When the Wall Street Journal covered this topic back in October 2011, it contrasted the 5.4 million new cards issued to subprime borrowers in the first half of that year to the 14.7 million subprime cards sent out in the same period in 2007. That’s reassuring, although mailed credit card offers are rising fast. More worryingly, WSJ went on to quote an explanation for that increase from Michele Raneri, vice president of analytics for Experian, another major credit bureau:

[Credit card companies] want to grow, and you can’t grow if you’re only lending to super-prime and prime customers all the time. A normal strategy is to look across the risk spectrum and to lend to as many consumers as you can, and so they’ve started to pull back from this flight-to-quality strategy a little bit.

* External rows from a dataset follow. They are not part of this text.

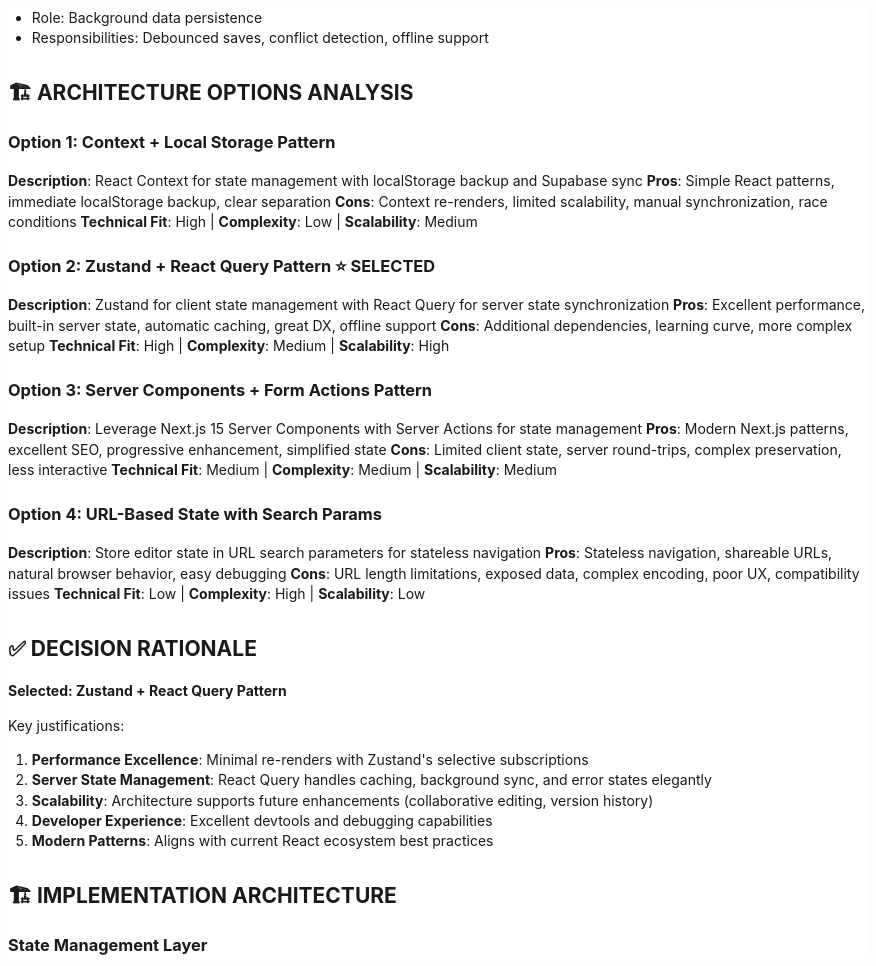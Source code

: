 - Role: Background data persistence
- Responsibilities: Debounced saves, conflict detection, offline support

## 🏗️ ARCHITECTURE OPTIONS ANALYSIS

### Option 1: Context + Local Storage Pattern

**Description**: React Context for state management with localStorage backup and Supabase sync
**Pros**: Simple React patterns, immediate localStorage backup, clear separation
**Cons**: Context re-renders, limited scalability, manual synchronization, race conditions
**Technical Fit**: High | **Complexity**: Low | **Scalability**: Medium

### Option 2: Zustand + React Query Pattern ⭐ **SELECTED**

**Description**: Zustand for client state management with React Query for server state synchronization
**Pros**: Excellent performance, built-in server state, automatic caching, great DX, offline support
**Cons**: Additional dependencies, learning curve, more complex setup
**Technical Fit**: High | **Complexity**: Medium | **Scalability**: High

### Option 3: Server Components + Form Actions Pattern

**Description**: Leverage Next.js 15 Server Components with Server Actions for state management
**Pros**: Modern Next.js patterns, excellent SEO, progressive enhancement, simplified state
**Cons**: Limited client state, server round-trips, complex preservation, less interactive
**Technical Fit**: Medium | **Complexity**: Medium | **Scalability**: Medium

### Option 4: URL-Based State with Search Params

**Description**: Store editor state in URL search parameters for stateless navigation
**Pros**: Stateless navigation, shareable URLs, natural browser behavior, easy debugging
**Cons**: URL length limitations, exposed data, complex encoding, poor UX, compatibility issues
**Technical Fit**: Low | **Complexity**: High | **Scalability**: Low

## ✅ DECISION RATIONALE

**Selected: Zustand + React Query Pattern**

Key justifications:

1. **Performance Excellence**: Minimal re-renders with Zustand's selective subscriptions
2. **Server State Management**: React Query handles caching, background sync, and error states elegantly
3. **Scalability**: Architecture supports future enhancements (collaborative editing, version history)
4. **Developer Experience**: Excellent devtools and debugging capabilities
5. **Modern Patterns**: Aligns with current React ecosystem best practices

## 🏗️ IMPLEMENTATION ARCHITECTURE

### State Management Layer
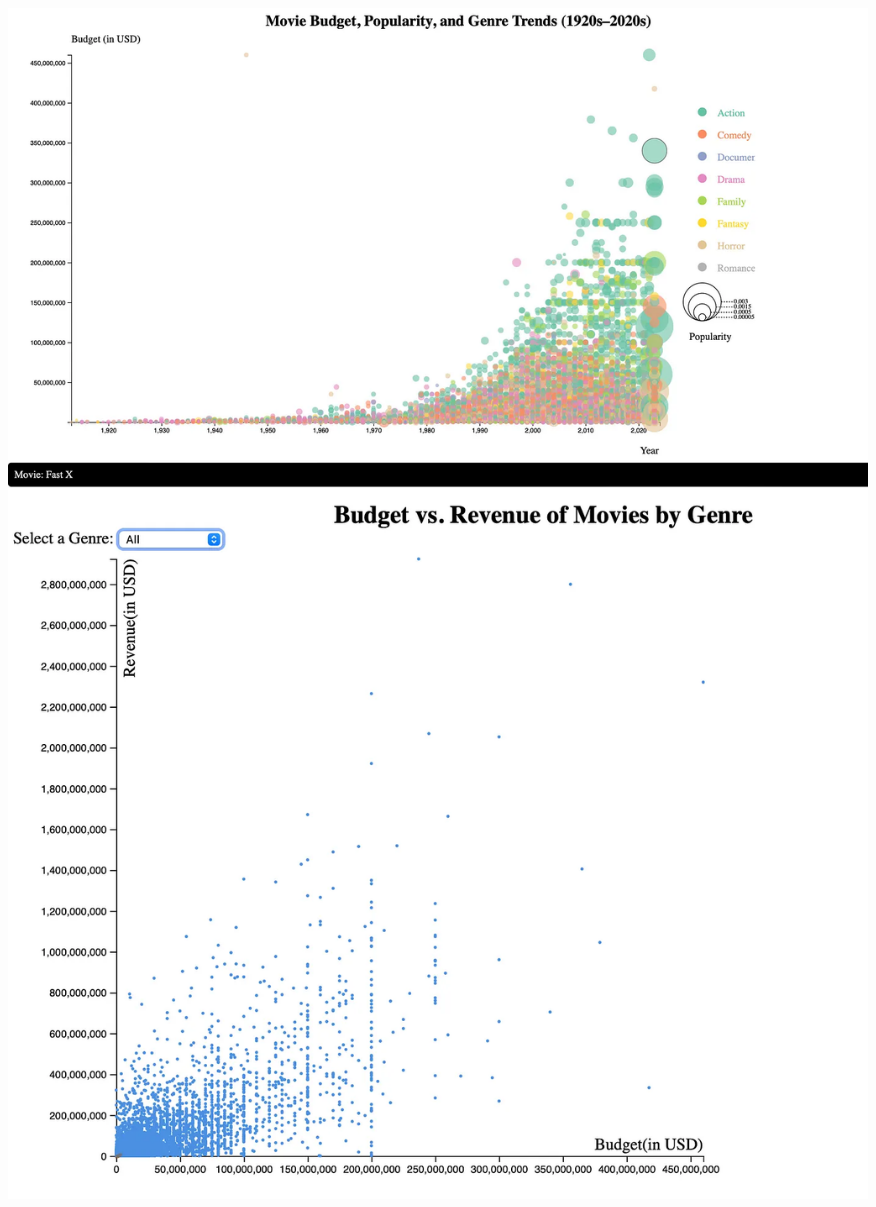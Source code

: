 ![Movie Budget, Popularity, Genre Trends](assets/img/ds2circles.webp "Movie Budget, Popularity, Genre Trends")
![Budget vs Revenue](assets/img/ds2budrev.webp "Budget vs Revenue")
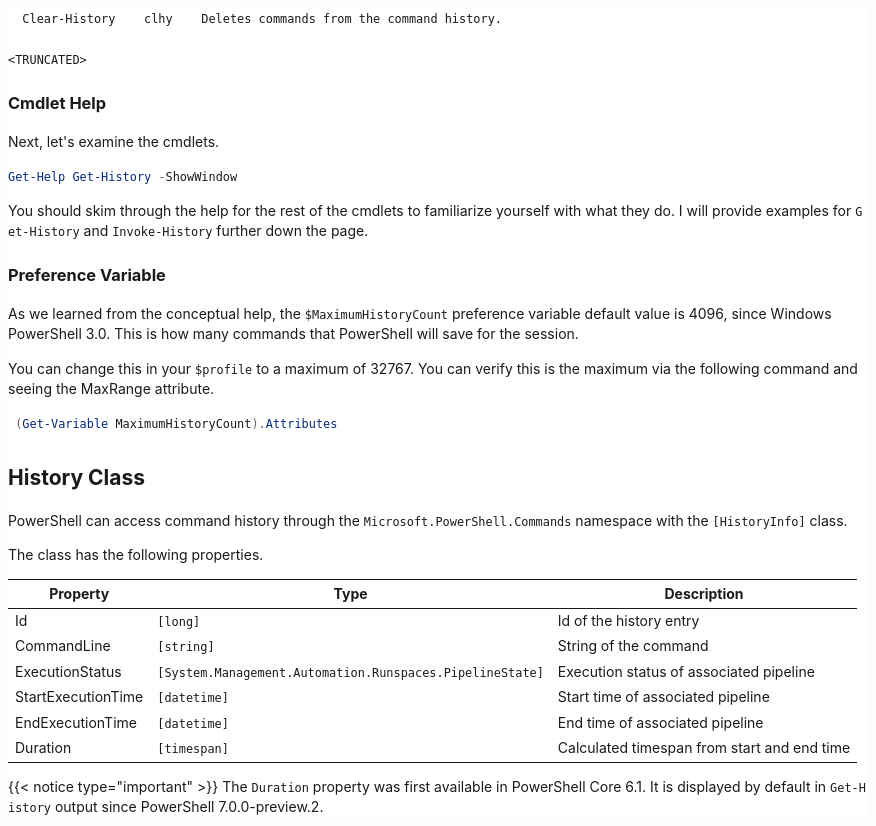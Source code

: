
 ```console
  Clear-History    clhy    Deletes commands from the command history.

<TRUNCATED>
```

### Cmdlet Help

Next, let's examine the cmdlets.

```powershell
Get-Help Get-History -ShowWindow
```

You should skim through the help for the rest of the cmdlets to familiarize yourself with what they do. I will provide
examples for `Get-History` and `Invoke-History` further down the page.

### Preference Variable

As we learned from the conceptual help, the `$MaximumHistoryCount` preference variable default value is 4096, since
Windows PowerShell 3.0. This is how many commands that PowerShell will save for the session.

You can change this in your `$profile` to a maximum of 32767. You can verify this is the maximum via the following
command and seeing the MaxRange attribute.

```powershell
 (Get-Variable MaximumHistoryCount).Attributes
 ```

## History Class

PowerShell can access command history through the `Microsoft.PowerShell.Commands` namespace with the `[HistoryInfo]`
class.

The class has the following properties.

| Property | Type | Description |
|-|-|-|
| Id | `[long]` | Id of the history entry |
| CommandLine | `[string]` | String of the command |
| ExecutionStatus | `[System.Management.Automation.Runspaces.PipelineState]` | Execution status of associated pipeline |
| StartExecutionTime | `[datetime]` | Start time of associated pipeline |
| EndExecutionTime | `[datetime]` | End time of associated pipeline |
| Duration | `[timespan]` | Calculated timespan from start and end time |

{{< notice type="important" >}}
The `Duration` property was first available in PowerShell Core 6.1.
It is displayed by default in `Get-History` output since PowerShell 7.0.0-preview.2.
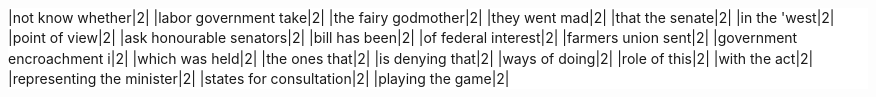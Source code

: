|not know whether|2|
|labor government take|2|
|the fairy godmother|2|
|they went mad|2|
|that the senate|2|
|in the 'west|2|
|point of view|2|
|ask honourable senators|2|
|bill has been|2|
|of federal interest|2|
|farmers union sent|2|
|government encroachment i|2|
|which was held|2|
|the ones that|2|
|is denying that|2|
|ways of doing|2|
|role of this|2|
|with the act|2|
|representing the minister|2|
|states for consultation|2|
|playing the game|2|

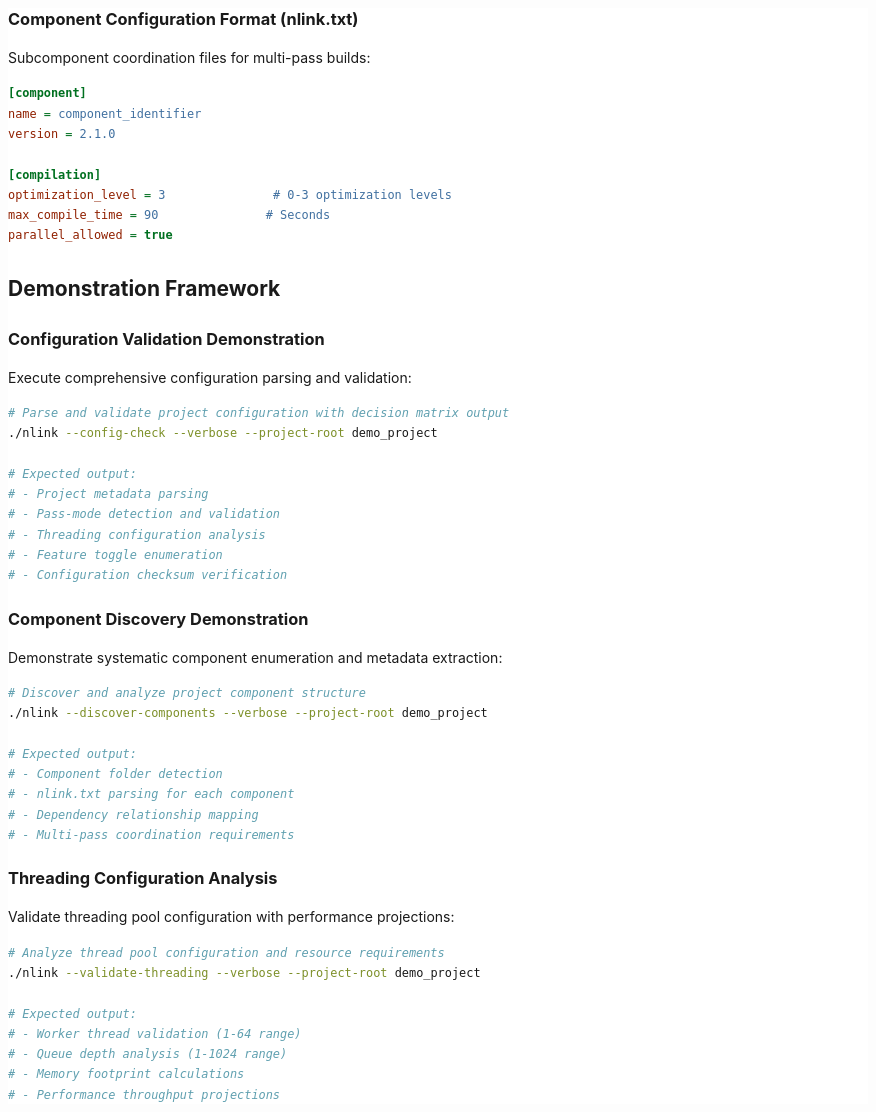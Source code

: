 ### Component Configuration Format (nlink.txt)

Subcomponent coordination files for multi-pass builds:

```ini
[component]
name = component_identifier
version = 2.1.0

[compilation]
optimization_level = 3               # 0-3 optimization levels
max_compile_time = 90               # Seconds
parallel_allowed = true
```

## Demonstration Framework

### Configuration Validation Demonstration

Execute comprehensive configuration parsing and validation:

```bash
# Parse and validate project configuration with decision matrix output
./nlink --config-check --verbose --project-root demo_project

# Expected output:
# - Project metadata parsing
# - Pass-mode detection and validation
# - Threading configuration analysis
# - Feature toggle enumeration
# - Configuration checksum verification
```

### Component Discovery Demonstration

Demonstrate systematic component enumeration and metadata extraction:

```bash
# Discover and analyze project component structure
./nlink --discover-components --verbose --project-root demo_project

# Expected output:
# - Component folder detection
# - nlink.txt parsing for each component
# - Dependency relationship mapping
# - Multi-pass coordination requirements
```

### Threading Configuration Analysis

Validate threading pool configuration with performance projections:

```bash
# Analyze thread pool configuration and resource requirements
./nlink --validate-threading --verbose --project-root demo_project

# Expected output:
# - Worker thread validation (1-64 range)
# - Queue depth analysis (1-1024 range)
# - Memory footprint calculations
# - Performance throughput projections
```
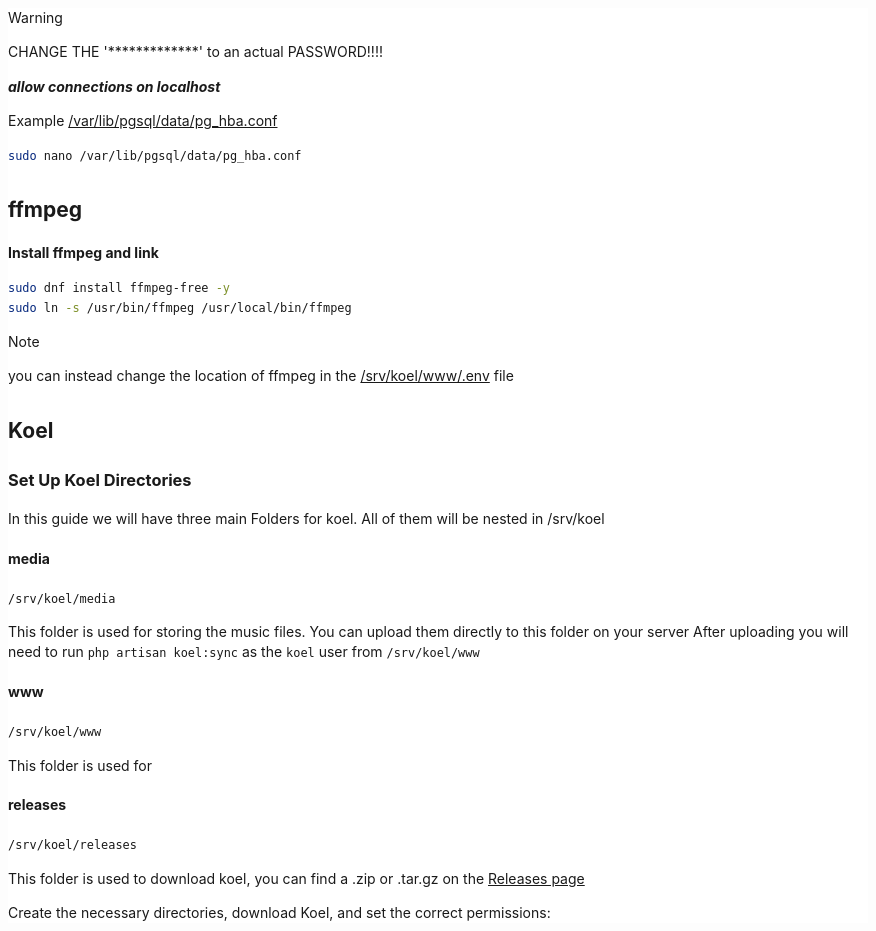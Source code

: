 > [!WARNING]  
> CHANGE THE '*************' to an actual PASSWORD!!!!

***allow connections on localhost***

Example [/var/lib/pgsql/data/pg_hba.conf](../../examples/var/lib/pgsql/data/pg_hba.conf)

   ```bash
   sudo nano /var/lib/pgsql/data/pg_hba.conf
   ```


## ffmpeg


**Install ffmpeg and link**

   ```bash
   sudo dnf install ffmpeg-free -y
   sudo ln -s /usr/bin/ffmpeg /usr/local/bin/ffmpeg
   ```
> [!NOTE]  
> you can instead change the location of ffmpeg in the 
> [/srv/koel/www/.env](../../examples/srv/koel/www/_dot_env) file 


## Koel

### Set Up Koel Directories


In this guide we will have three main Folders for koel. All of them will be nested in /srv/koel

#### media

`/srv/koel/media`

This folder is used for storing the music files. You can upload them directly to this folder on your server
After uploading you will need to run `php artisan koel:sync` as the `koel` user from `/srv/koel/www`


#### www

`/srv/koel/www`

This folder is used for 

#### releases

`/srv/koel/releases`

This folder is used to download koel, you can find a .zip or .tar.gz on the [Releases page](https://github.com/koel/koel/releases) 


   Create the necessary directories, download Koel, and set the correct permissions:
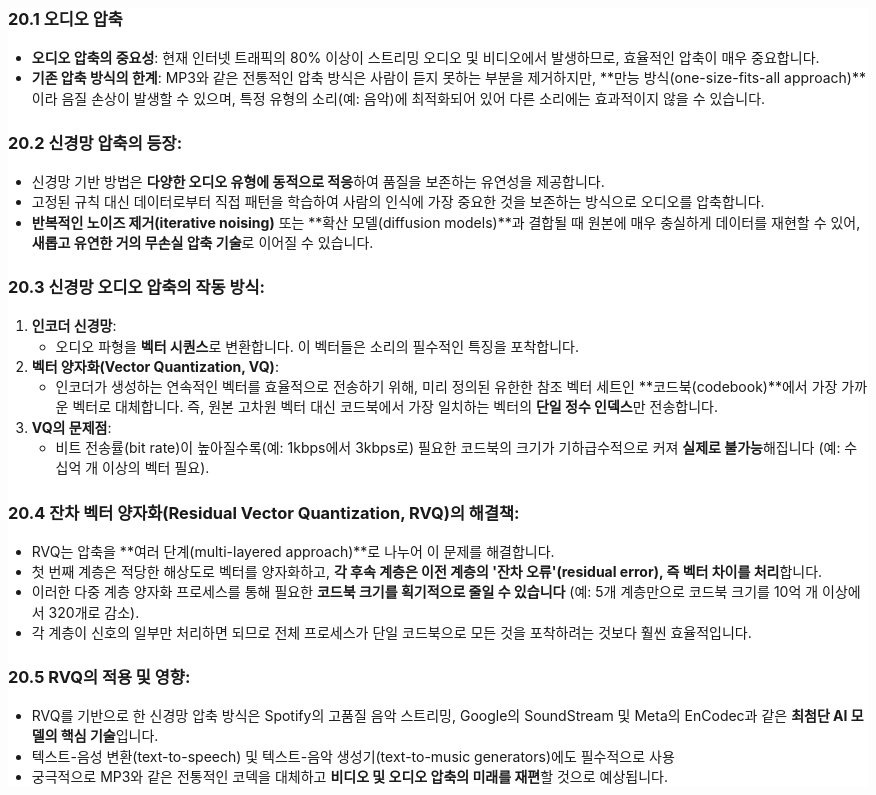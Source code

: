 ### 20.1 오디오 압축
*   **오디오 압축의 중요성**: 현재 인터넷 트래픽의 80% 이상이 스트리밍 오디오 및 비디오에서 발생하므로, 효율적인 압축이 매우 중요합니다.
*   **기존 압축 방식의 한계**: MP3와 같은 전통적인 압축 방식은 사람이 듣지 못하는 부분을 제거하지만, **만능 방식(one-size-fits-all approach)**이라 음질 손상이 발생할 수 있으며, 특정 유형의 소리(예: 음악)에 최적화되어 있어 다른 소리에는 효과적이지 않을 수 있습니다.

### 20.2   **신경망 압축의 등장**:
*   신경망 기반 방법은 **다양한 오디오 유형에 동적으로 적응**하여 품질을 보존하는 유연성을 제공합니다.
*   고정된 규칙 대신 데이터로부터 직접 패턴을 학습하여 사람의 인식에 가장 중요한 것을 보존하는 방식으로 오디오를 압축합니다.
*   **반복적인 노이즈 제거(iterative noising)** 또는 **확산 모델(diffusion models)**과 결합될 때 원본에 매우 충실하게 데이터를 재현할 수 있어, **새롭고 유연한 거의 무손실 압축 기술**로 이어질 수 있습니다.

### 20.3   **신경망 오디오 압축의 작동 방식**:
1.  **인코더 신경망**: 
    -   오디오 파형을 **벡터 시퀀스**로 변환합니다. 이 벡터들은 소리의 필수적인 특징을 포착합니다.
2.  **벡터 양자화(Vector Quantization, VQ)**: 
    -   인코더가 생성하는 연속적인 벡터를 효율적으로 전송하기 위해, 미리 정의된 유한한 참조 벡터 세트인 **코드북(codebook)**에서 가장 가까운 벡터로 대체합니다. 즉, 원본 고차원 벡터 대신 코드북에서 가장 일치하는 벡터의 **단일 정수 인덱스**만 전송합니다.
3.  **VQ의 문제점**: 
    -   비트 전송률(bit rate)이 높아질수록(예: 1kbps에서 3kbps로) 필요한 코드북의 크기가 기하급수적으로 커져 **실제로 불가능**해집니다 (예: 수십억 개 이상의 벡터 필요).

### 20.4   **잔차 벡터 양자화(Residual Vector Quantization, RVQ)의 해결책**:
*   RVQ는 압축을 **여러 단계(multi-layered approach)**로 나누어 이 문제를 해결합니다.
*   첫 번째 계층은 적당한 해상도로 벡터를 양자화하고, **각 후속 계층은 이전 계층의 '잔차 오류'(residual error), 즉 벡터 차이를 처리**합니다.
*   이러한 다중 계층 양자화 프로세스를 통해 필요한 **코드북 크기를 획기적으로 줄일 수 있습니다** (예: 5개 계층만으로 코드북 크기를 10억 개 이상에서 320개로 감소).
*   각 계층이 신호의 일부만 처리하면 되므로 전체 프로세스가 단일 코드북으로 모든 것을 포착하려는 것보다 훨씬 효율적입니다.

### 20.5   **RVQ의 적용 및 영향**:
*   RVQ를 기반으로 한 신경망 압축 방식은 Spotify의 고품질 음악 스트리밍, Google의 SoundStream 및 Meta의 EnCodec과 같은 **최첨단 AI 모델의 핵심 기술**입니다.
*   텍스트-음성 변환(text-to-speech) 및 텍스트-음악 생성기(text-to-music generators)에도 필수적으로 사용
*   궁극적으로 MP3와 같은 전통적인 코덱을 대체하고 **비디오 및 오디오 압축의 미래를 재편**할 것으로 예상됩니다.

In other words, card issuers are taking their collective eye off the prudence ball, and are increasingly focusing on the growth one. But are they doing so too quickly — before consumers have had a chance to recover fully from the recession? Maybe. Writing on The Financial Times website on Apr. 2, under the headline “Only the rich are benefiting from America’s recovery,” Robert Reich observed:

Luxury retailers are smiling. So are the owners of high-end restaurants, sellers of upscale cars, holiday planners, financial advisers and personal coaches. For them and their customers and clients, the recession is over. The recovery is now full speed. But the rest of America isn’t enjoying a recovery. It’s still quite sick. The finances of many Americans remain in critical condition.

You may think the Americans with the most critical financial situations are likely to be those with subprime credit scores. And you may well wonder about the wisdom of extending credit to them. If you do, welcome to the Jeremiah & Cassandra Club.